国際マクロプログラム (第三期:2011~2015年度)
「日本の長期デフレ:原因と政策的含意」プロジェクト

我が国では1990年代半ば以降、デフレが進行している。先進国でのデフレの発生事例は極めて限られているが、有名な例は1930年代の大恐慌期における米国である。このときには消費者物価が年間で約7%の速度で下落した。これに対して、我が国の消費者物価の下落率は年間で1%前後であり、激しい時期でも精々2%であった。米国大恐慌期のデフレと比べると我が国のデフレは緩やかといえる。では、日本のデフレ率はなぜ低いのか。日本の消費者物価が正確に計測されておらず、そのためにデフレ率が低く見えているに過ぎないとの指摘が聞かれる。とりわけ海外の研究者や実務家の間でそうした疑念が根強い。

消費者物価の計測方法を変えると数字はどれくらい変わるのだろうか。物価は経済の「体温」と言われるが、その喩えを使えば消費者物価統計は「体温計」である。1つの体温計が頼りにならないとすれば、別な体温計を試してみて、数値がどれくらい違うかを確認する必要がある。そうした問題意識から、この論文では「体温計」を取り換えて日本の体温を測り直すという実験を行った。具体的には、サンプル抽出方法として、(1)我が国の消費者物価統計を作成している総務省の方法に近いもの、(2)総務省の方法に似てはいるが特売価格の扱い方などいくつかの点で異なる方法、(3)米国の消費者物価統計の作成機関である労働統計局が採用している方法の3種類を試した。実験の結果、総務省方式に近い方法でサンプル抽出した場合には消費者物価の公表数字に近い数字が得られた。また、総務省の特売価格の扱いを変更するなどしてもさほど変わらなかった。しかし米国型のサンプル抽出を採用した場合は結果に大きな違いが見られた。

図の横軸は総務省方式で作成した物価指数の前年同月比を、また縦軸は米国方式で作成した物価指数の前年同月比を示している。たとえば、横軸で1%とあるのは総務省方式で前年比1%のインフレになった月という意味であり、それらの月において米国方式がどういう数字になっているかが縦軸に示されている。図の実線は中央値であり、横軸1%に対応する縦軸の値は0.1%だから、総務省方式で1%のときには米国方式の中央値は0.1%ということを示している。同様に、横軸2%に対応する縦軸の値は0.4%であり、総務省方式に比べて米国方式の数字が小さいという傾向がある。米国方式は対象商品を確率的に抽出するので、商品は抽出のたびに異なり得る。それに伴うばらつきがどの程度かを示すため、図では80%信頼区間を破線で示してある。たとえば、横軸の1%に対応する破線の値は-0.5%から+0.5%となっているが、これは総務省方式で1%の数字が得られたときに米国方式の数字は80%の確率でこの範囲にばらつくことを示している。
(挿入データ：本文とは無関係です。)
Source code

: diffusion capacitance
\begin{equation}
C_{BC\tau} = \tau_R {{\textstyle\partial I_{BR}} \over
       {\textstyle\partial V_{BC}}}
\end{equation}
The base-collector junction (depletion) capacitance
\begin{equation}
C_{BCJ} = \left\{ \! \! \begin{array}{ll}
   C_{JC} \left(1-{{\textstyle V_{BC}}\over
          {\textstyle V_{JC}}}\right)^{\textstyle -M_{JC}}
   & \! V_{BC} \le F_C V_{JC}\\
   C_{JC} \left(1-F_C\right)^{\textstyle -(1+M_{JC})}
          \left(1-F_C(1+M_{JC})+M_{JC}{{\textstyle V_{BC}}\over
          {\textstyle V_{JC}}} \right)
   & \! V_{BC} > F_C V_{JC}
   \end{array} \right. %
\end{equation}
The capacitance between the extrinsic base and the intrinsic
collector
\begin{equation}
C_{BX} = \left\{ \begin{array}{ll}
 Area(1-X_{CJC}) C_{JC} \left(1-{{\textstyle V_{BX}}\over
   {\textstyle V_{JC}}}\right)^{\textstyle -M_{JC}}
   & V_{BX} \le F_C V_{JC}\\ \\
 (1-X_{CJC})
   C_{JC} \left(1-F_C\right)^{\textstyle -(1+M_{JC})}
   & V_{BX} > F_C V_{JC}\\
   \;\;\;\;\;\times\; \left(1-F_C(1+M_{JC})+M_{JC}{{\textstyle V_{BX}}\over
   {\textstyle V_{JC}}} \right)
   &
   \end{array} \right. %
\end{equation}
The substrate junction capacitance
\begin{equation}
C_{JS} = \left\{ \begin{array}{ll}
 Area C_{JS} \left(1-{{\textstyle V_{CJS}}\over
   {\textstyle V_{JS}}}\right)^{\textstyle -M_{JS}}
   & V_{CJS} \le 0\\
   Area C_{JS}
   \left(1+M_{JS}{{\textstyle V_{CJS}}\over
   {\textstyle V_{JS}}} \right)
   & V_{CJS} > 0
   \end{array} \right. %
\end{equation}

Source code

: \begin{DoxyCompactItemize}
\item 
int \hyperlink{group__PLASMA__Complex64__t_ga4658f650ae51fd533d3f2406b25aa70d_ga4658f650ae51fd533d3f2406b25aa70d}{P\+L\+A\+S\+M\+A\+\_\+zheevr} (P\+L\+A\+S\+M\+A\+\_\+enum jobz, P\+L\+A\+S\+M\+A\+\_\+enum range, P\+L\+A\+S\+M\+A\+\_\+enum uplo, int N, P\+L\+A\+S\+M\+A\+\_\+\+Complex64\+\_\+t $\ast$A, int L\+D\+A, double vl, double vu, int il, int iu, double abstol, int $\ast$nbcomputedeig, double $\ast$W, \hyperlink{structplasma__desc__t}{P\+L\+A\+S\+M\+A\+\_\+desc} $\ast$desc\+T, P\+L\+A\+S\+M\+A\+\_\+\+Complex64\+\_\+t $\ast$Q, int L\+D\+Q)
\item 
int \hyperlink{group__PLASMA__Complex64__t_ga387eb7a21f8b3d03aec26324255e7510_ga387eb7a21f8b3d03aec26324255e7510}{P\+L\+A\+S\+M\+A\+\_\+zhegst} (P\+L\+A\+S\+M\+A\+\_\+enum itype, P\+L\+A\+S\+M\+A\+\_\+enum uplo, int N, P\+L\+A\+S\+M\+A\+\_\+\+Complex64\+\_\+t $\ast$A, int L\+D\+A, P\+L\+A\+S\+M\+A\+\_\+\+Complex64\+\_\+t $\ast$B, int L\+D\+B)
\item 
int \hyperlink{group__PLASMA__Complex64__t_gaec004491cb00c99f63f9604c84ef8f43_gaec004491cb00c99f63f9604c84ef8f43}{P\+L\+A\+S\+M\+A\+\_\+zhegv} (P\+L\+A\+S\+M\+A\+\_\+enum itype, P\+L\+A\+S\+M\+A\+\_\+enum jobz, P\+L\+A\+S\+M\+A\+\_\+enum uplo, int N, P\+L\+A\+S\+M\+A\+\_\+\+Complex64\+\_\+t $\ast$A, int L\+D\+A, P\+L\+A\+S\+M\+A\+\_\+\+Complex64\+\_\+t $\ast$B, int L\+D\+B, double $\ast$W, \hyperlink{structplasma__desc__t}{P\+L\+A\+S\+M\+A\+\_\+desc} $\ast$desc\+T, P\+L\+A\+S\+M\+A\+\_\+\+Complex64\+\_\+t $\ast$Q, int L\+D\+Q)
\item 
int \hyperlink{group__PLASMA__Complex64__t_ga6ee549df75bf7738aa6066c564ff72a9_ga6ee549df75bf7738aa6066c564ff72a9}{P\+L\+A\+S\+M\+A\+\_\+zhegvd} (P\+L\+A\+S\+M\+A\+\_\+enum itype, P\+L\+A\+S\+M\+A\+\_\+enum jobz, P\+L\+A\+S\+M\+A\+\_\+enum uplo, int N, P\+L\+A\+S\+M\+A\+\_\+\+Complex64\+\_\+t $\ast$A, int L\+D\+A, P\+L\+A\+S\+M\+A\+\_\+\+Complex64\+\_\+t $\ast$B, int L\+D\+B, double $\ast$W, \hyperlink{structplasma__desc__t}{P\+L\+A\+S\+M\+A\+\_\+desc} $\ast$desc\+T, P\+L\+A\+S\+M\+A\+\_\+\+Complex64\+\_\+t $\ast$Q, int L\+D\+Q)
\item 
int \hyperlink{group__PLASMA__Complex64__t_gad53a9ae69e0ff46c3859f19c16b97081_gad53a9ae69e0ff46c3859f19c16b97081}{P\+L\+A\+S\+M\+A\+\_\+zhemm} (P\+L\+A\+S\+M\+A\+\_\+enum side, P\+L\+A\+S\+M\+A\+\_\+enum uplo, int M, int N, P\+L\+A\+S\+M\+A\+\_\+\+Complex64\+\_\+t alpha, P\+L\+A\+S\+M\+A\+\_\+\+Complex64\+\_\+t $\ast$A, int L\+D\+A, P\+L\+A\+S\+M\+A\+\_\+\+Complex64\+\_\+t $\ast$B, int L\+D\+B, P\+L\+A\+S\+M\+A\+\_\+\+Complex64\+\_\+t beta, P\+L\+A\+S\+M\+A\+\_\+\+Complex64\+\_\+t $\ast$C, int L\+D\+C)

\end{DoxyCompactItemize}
この結果は政策運営にどのような含意をもつだろうか。日銀が金融政策運営の目途(ゴール)としている消費者物価上昇率1%という水準についてみると、総務省方式で1%のインフレのときに米国方式の中央値はプラスである。これは1%の「のりしろ」を確保しておけば安全という日銀の主張と合致する。ただし、これはあくまで「平均」の話だ。信頼区間をみると、-0.5%から+0.5%とマイナス区間が含まれており、米国方式ではデフレ脱却がまだ達成されていない可能性があることを示している。図からわかるように、信頼区間の下限がゼロを上回るのは総務省方式の数字が2.1%に達したときである。つまり、どの体温計で測ってもデフレ脱却を果たせたと自信を持って断言するには、そこまで待つ必要がある。